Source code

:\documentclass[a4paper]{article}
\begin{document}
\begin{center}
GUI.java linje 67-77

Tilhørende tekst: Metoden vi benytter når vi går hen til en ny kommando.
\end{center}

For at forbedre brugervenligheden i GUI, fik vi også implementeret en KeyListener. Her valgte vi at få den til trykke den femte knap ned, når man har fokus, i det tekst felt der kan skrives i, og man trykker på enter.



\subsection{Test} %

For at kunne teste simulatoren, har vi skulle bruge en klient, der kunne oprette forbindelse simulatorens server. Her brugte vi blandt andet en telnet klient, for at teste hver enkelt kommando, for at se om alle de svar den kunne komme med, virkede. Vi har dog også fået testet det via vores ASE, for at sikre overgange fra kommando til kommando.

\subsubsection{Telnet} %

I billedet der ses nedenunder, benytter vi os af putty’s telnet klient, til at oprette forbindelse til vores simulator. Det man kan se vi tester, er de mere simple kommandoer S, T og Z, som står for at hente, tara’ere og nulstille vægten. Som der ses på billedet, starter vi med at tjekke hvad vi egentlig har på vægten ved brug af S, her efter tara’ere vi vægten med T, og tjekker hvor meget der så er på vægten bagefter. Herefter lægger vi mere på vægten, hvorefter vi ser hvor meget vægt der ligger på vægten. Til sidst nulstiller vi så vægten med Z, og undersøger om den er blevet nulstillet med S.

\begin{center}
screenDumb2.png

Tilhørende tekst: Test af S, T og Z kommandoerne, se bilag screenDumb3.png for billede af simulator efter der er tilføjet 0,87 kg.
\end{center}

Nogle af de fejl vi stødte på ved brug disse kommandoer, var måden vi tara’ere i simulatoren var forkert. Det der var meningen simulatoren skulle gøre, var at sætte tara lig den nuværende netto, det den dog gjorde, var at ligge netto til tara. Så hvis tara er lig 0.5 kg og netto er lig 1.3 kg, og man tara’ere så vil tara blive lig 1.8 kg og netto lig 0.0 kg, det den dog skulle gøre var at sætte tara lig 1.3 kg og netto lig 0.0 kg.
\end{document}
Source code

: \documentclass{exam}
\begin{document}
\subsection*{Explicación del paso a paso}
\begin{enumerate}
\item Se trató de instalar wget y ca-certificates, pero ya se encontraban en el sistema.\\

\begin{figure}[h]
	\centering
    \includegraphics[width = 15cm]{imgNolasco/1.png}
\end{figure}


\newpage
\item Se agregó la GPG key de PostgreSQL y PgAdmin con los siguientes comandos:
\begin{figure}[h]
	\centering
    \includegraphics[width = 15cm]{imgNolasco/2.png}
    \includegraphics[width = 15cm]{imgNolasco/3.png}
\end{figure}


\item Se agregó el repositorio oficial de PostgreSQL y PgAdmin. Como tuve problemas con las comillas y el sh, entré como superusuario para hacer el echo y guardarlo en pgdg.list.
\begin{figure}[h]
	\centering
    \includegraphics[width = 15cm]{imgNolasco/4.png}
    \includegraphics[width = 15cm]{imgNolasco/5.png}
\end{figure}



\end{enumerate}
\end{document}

^^^^^^^^

The task: Return all lines from the data that include the string "Tilhørende".

Task result:
Tilhørende tekst: Metoden vi benytter når vi går hen til en ny kommando.
Tilhørende tekst: Test af S, T og Z kommandoerne, se bilag screenDumb3.png for billede af simulator efter der er tilføjet 0,87 kg.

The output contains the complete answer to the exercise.